Differentially Private Iterative Screening Rules for Linear Regression
Amol Khanna, Fred Lu, Edward Raff
TL;DR
This work addresses sparse, linear regression under differential privacy by introducing a differentially private screening rule. After showing that an aggressive initial approach overscreens, the authors develop RNM-Screen, which combines privacy-budget redistribution and a per-iteration report-noisy-min selection to privately screen one coefficient at a time, achieving more controlled sparsity. Empirical results on synthetic and real-world data demonstrate that RNM-Screen reduces overscreening relative to ADP-Screen and can yield lower mean-squared error on larger datasets, with informative but dataset-dependent improvements in feature selection metrics.
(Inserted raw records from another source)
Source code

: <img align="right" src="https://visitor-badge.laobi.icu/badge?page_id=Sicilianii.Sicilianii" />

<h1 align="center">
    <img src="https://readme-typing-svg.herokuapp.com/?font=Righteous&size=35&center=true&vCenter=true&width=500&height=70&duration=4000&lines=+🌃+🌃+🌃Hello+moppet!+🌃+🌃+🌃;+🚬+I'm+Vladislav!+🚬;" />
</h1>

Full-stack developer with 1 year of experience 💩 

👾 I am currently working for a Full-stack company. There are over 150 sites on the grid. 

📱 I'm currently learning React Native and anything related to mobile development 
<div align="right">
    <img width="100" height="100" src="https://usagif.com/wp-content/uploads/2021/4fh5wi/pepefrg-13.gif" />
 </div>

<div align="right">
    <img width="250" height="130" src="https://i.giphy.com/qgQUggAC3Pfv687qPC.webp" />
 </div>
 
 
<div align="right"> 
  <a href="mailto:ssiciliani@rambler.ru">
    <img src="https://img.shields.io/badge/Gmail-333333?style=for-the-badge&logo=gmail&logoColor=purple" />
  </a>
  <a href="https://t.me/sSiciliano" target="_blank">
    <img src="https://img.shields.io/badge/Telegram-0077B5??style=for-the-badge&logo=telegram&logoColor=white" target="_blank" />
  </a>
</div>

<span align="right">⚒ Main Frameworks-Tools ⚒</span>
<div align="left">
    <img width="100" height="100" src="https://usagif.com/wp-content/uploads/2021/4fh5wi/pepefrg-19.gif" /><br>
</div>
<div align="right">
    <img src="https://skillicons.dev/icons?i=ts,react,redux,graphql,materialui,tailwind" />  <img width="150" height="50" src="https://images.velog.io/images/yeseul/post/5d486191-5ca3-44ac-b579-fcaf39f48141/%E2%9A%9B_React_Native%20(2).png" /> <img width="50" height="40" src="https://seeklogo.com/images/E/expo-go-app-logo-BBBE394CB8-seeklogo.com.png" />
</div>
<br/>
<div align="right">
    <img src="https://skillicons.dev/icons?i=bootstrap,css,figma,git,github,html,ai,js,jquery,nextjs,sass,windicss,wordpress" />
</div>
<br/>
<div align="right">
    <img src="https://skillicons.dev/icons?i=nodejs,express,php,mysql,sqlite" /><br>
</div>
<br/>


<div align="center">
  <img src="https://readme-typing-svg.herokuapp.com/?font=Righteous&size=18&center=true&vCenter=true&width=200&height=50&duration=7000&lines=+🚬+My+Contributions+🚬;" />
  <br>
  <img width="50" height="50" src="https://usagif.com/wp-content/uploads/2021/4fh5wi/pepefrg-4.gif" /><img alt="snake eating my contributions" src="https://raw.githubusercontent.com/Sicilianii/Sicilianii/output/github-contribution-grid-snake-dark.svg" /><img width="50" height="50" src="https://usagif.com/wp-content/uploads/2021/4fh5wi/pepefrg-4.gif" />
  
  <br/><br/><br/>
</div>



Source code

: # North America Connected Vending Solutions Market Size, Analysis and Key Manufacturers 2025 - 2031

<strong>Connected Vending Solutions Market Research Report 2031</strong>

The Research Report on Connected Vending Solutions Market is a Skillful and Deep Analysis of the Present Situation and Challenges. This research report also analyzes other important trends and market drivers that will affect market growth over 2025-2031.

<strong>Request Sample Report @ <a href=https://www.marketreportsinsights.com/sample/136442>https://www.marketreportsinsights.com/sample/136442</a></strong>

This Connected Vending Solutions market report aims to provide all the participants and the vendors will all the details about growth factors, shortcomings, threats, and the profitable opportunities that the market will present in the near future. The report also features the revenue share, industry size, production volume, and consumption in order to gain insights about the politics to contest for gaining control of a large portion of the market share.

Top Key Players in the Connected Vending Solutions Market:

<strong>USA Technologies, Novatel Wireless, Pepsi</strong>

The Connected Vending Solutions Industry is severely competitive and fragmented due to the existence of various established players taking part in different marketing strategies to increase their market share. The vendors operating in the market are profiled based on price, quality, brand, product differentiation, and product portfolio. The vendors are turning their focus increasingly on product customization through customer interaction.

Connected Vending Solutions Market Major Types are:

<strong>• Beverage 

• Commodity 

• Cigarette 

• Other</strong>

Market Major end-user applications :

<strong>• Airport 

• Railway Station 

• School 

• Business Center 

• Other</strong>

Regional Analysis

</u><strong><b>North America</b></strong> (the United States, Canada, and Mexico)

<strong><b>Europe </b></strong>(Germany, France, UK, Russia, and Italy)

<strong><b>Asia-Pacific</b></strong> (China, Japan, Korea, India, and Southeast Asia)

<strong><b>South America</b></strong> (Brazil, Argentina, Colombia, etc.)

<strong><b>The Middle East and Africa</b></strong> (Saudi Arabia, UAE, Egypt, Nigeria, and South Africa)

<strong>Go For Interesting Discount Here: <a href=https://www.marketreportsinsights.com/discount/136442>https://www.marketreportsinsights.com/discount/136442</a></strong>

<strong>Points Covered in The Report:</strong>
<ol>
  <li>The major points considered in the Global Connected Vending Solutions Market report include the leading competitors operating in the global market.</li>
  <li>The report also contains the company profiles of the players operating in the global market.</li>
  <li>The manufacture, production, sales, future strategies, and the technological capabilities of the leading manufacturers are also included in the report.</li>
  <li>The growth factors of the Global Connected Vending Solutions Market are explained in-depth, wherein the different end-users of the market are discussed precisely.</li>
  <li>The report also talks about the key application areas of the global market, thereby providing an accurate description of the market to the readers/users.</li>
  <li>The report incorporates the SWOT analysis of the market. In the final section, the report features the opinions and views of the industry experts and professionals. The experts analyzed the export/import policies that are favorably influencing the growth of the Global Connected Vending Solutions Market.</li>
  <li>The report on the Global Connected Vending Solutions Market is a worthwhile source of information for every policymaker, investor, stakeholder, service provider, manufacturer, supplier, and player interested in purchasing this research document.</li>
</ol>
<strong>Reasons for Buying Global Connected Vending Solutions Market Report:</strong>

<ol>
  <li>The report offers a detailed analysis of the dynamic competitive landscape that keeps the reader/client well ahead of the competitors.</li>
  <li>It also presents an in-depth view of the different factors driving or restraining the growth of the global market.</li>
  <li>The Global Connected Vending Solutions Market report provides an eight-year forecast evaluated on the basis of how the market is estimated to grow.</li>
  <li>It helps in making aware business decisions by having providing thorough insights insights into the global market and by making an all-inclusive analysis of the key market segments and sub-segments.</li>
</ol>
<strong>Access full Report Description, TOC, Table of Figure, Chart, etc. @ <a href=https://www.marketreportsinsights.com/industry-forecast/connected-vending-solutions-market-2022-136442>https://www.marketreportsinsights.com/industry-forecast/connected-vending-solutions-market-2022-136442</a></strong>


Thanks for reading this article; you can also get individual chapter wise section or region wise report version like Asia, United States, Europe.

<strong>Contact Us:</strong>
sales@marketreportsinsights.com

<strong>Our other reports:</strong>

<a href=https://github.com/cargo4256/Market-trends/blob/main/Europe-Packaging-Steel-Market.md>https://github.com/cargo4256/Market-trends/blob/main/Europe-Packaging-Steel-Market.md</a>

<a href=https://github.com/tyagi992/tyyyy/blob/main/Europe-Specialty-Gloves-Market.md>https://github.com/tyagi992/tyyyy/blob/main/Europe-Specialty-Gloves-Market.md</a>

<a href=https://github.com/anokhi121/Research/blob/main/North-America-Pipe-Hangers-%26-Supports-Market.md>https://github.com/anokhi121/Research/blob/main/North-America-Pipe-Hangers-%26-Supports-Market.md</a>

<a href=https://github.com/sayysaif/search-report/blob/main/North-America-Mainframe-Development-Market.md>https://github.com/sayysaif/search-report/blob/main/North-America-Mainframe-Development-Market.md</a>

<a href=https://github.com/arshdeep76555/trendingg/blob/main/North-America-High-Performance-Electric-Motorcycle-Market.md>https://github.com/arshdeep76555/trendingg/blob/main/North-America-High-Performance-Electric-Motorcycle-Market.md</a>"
The study advances private sparse optimization by showing that screening-based methods can produce sparse, private models, and it outlines practical open problems such as utility bounds, budget-splitting guidelines, and extensions to broader privacy settings.
Abstract
Linear $L_1$-regularized models have remained one of the simplest and most effective tools in data science. Over the past decade, screening rules have risen in popularity as a way to eliminate features when producing the sparse regression weights of $L_1$ models. However, despite the increasing need of privacy-preserving models for data analysis, to the best of our knowledge, no differentially private screening rule exists. In this paper, we develop the first private screening rule for linear regression. We initially find that this screening rule is too strong: it screens too many coefficients as a result of the private screening step. However, a weakened implementation of private screening reduces overscreening and improves performance.